> Provided data:
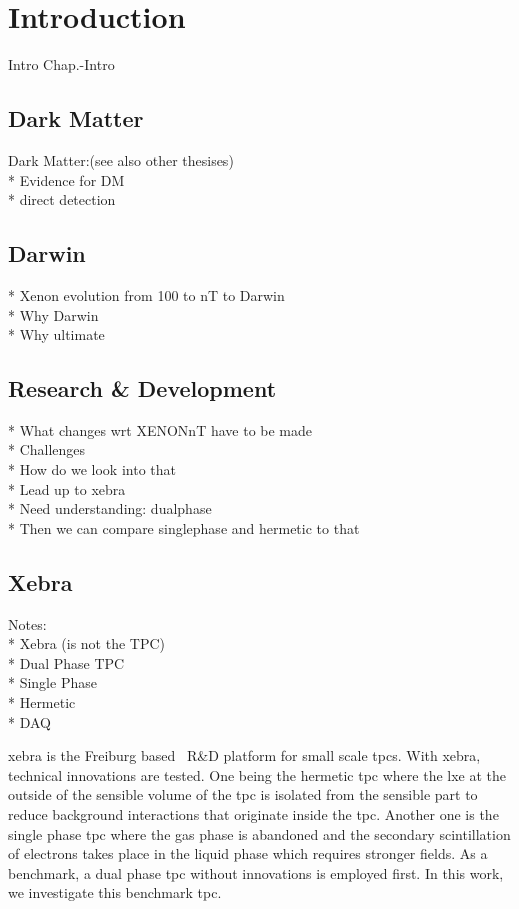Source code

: \chapter{Introduction}
\label{chap:Intro}

Intro Chap.-Intro

\FloatBarrier
\section{Dark Matter}
\label{sec:DarkMatter}
\FloatBarrier

Dark Matter:(see also other thesises) \\
* Evidence for DM \\
* direct detection


\newpage
\FloatBarrier
\section{Darwin}
\label{sec:Darwin}
\FloatBarrier

* Xenon evolution from 100 to nT to Darwin \\
* Why Darwin \\
* Why ultimate


\newpage
\FloatBarrier
\section{Research \& Development}
\label{sec:RnD}
\FloatBarrier

* What changes wrt XENONnT have to be made \\
* Challenges \\
* How do we look into that \\
* Lead up to xebra \\
* Need understanding: dualphase \\
* Then we can compare singlephase and hermetic to that


\newpage
\FloatBarrier
\section{Xebra}
\label{sec:Xebra}
\FloatBarrier

Notes: \\
* Xebra (is not the TPC) \\
* Dual Phase TPC \\
* Single Phase \\
* Hermetic \\
* DAQ

\gls{xebra} is the Freiburg based \darwin~R\&D platform for small scale \glspl{tpc}.
With \gls{xebra}, technical innovations are tested.
One being the hermetic \gls{tpc} where the \gls{lxe} at the outside of the sensible volume of the \gls{tpc} is isolated from the sensible part to reduce background interactions that originate inside the \gls{tpc}.
Another one is the single phase \gls{tpc} where the gas phase is abandoned and the secondary scintillation of electrons takes place in the liquid phase which requires stronger fields.
As a benchmark, a dual phase \gls{tpc} without innovations is employed first.
In this work, we investigate this benchmark \gls{tpc}.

> Exercise requirements: Output the data exactly. Leave every picture out.

> Task result:
Source code

: \chapter{Introduction}
\label{chap:Intro}

Intro Chap.-Intro

\FloatBarrier
\section{Dark Matter}
\label{sec:DarkMatter}
\FloatBarrier

Dark Matter:(see also other thesises) \\
* Evidence for DM \\
* direct detection


\newpage
\FloatBarrier
\section{Darwin}
\label{sec:Darwin}
\FloatBarrier

* Xenon evolution from 100 to nT to Darwin \\
* Why Darwin \\
* Why ultimate


\newpage
\FloatBarrier
\section{Research \& Development}
\label{sec:RnD}
\FloatBarrier

* What changes wrt XENONnT have to be made \\
* Challenges \\
* How do we look into that \\
* Lead up to xebra \\
* Need understanding: dualphase \\
* Then we can compare singlephase and hermetic to that


\newpage
\FloatBarrier
\section{Xebra}
\label{sec:Xebra}
\FloatBarrier

Notes: \\
* Xebra (is not the TPC) \\
* Dual Phase TPC \\
* Single Phase \\
* Hermetic \\
* DAQ

\gls{xebra} is the Freiburg based \darwin~R\&D platform for small scale \glspl{tpc}.
With \gls{xebra}, technical innovations are tested.
One being the hermetic \gls{tpc} where the \gls{lxe} at the outside of the sensible volume of the \gls{tpc} is isolated from the sensible part to reduce background interactions that originate inside the \gls{tpc}.
Another one is the single phase \gls{tpc} where the gas phase is abandoned and the secondary scintillation of electrons takes place in the liquid phase which requires stronger fields.
As a benchmark, a dual phase \gls{tpc} without innovations is employed first.
In this work, we investigate this benchmark \gls{tpc}.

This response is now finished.